Collected data:
:::
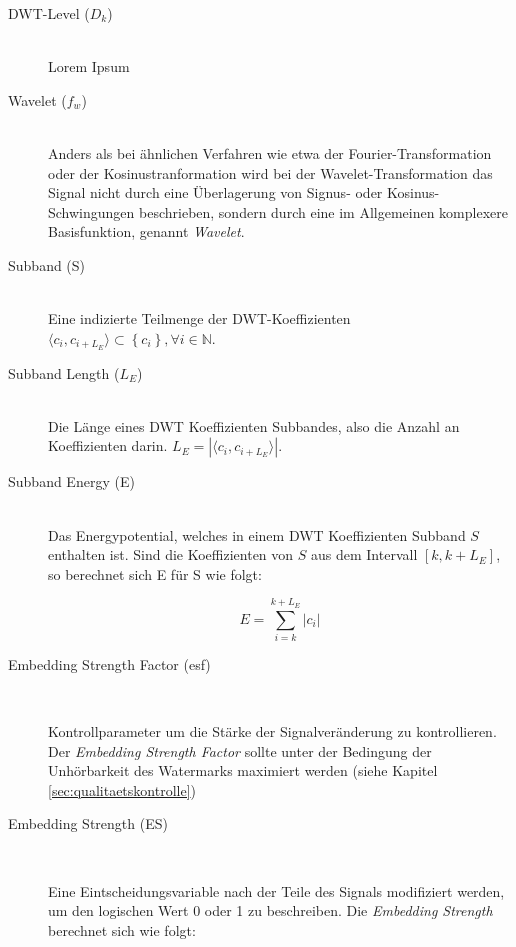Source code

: \begin{description}
\item[DWT-Level (${D}_{k}$)] \hfill \\
Lorem Ipsum

\item[Wavelet (${f}_{w}$)] \hfill \\
Anders als bei \"ahnlichen Verfahren wie etwa der Fourier-\-Transformation oder der Kosinus\-tranformation wird bei der Wavelet-Transformation das Signal nicht durch eine Überlagerung von Signus- oder Kosinus-Schwingungen beschrieben, sondern durch eine im Allgemeinen komplexere Basisfunktion, genannt \textit{Wavelet}.
	
\item[Subband (S)] \hfill \\ 
Eine indizierte Teilmenge der DWT-Koeffizienten $\langle{c}_{i},{c}_{i+{L}_{E}}\rangle \subset \left\{{c}_{i}\right\}, \forall i \in \mathbb{N}$. 
	
\item[Subband Length (${L}_{E}$)] \hfill \\
Die L\"ange eines DWT Koeffizienten Subbandes, also die Anzahl an Koeffizienten darin. ${L}_{E} = |\langle{c}_{i},{c}_{i+{L}_{E}}\rangle|$.

\item[Subband Energy (E)] \hfill \\
Das Energypotential, welches in einem DWT Koeffizienten Subband $S$ enthalten ist. Sind die Koeffizienten von $S$ aus dem Intervall $[k, k+{L}_{E}]$, so berechnet sich E f\"ur S wie folgt:
	
	\begin{equation}
		E = \sum\limits_{i=k}^{k+{L}_{E}}|c_i| \label{equ:energy}
	\end{equation}
	
\item[Embedding Strength Factor (esf)] \hfill \\

Kontrollparameter um die Stärke der Signalveränderung zu kontrollieren. Der \textit{Embedding Strength Factor} sollte unter der Bedingung der Unhörbarkeit des Watermarks maximiert werden (siehe Kapitel \ref{sec:qualitaetskontrolle})
	
\item[Embedding Strength (ES)] \hfill \\

Eine Eintscheidungsvariable nach der Teile des Signals modifiziert werden, um den logischen Wert 0 oder 1 zu beschreiben. Die \textit{Embedding Strength} berechnet sich wie folgt:


\end{description}
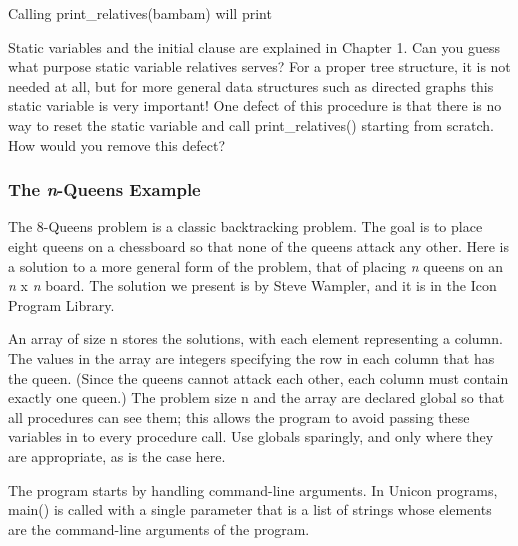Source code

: Calling print\_relatives(bambam) will print


Static variables and the \textsf{initial} clause are explained in
Chapter 1. Can you guess what purpose static variable
\textsf{relatives} serves? For a proper tree structure, it is not
needed at all, but for more general data structures such as directed
graphs this static variable is very important! One defect of this
procedure is that there is no way to reset the static variable and call
\textsf{print\_relatives()} starting from scratch. How would you remove
this defect?

\subsubsection[The n{}-Queens Example]{The \textit{n}{}-Queens
Example}

The 8-Queens problem is a classic
backtracking problem. The goal is to place eight
queens on a chessboard so that none of the queens attack any other.
Here is a solution to a more general form of the problem, that of
placing \textit{n} queens on an \textit{n} \textsf{x}
\textit{n} board. The solution we present is by Steve Wampler, and it is in the Icon Program Library.

An array of size \textsf{n} stores the solutions, with each element
representing a column. The values in the array are integers specifying
the row in each column that has the queen. (Since the queens cannot
attack each other, each column must contain exactly one queen.) The
problem size \textsf{n} and the array are declared \textsf{global} so
that all procedures can see them; this allows the program to avoid
passing these variables in to every procedure call. Use globals
sparingly, and only where they are appropriate, as is the case here.


The program starts by handling command-line arguments. In Unicon
programs, \textsf{main()} is called with a single parameter that is a
list of strings whose elements are the command-line arguments of the
program.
:::
=== Exercise goal ===
Working from the records above, tally the lines that contain "other" and give only the total.

=== Response below ===
2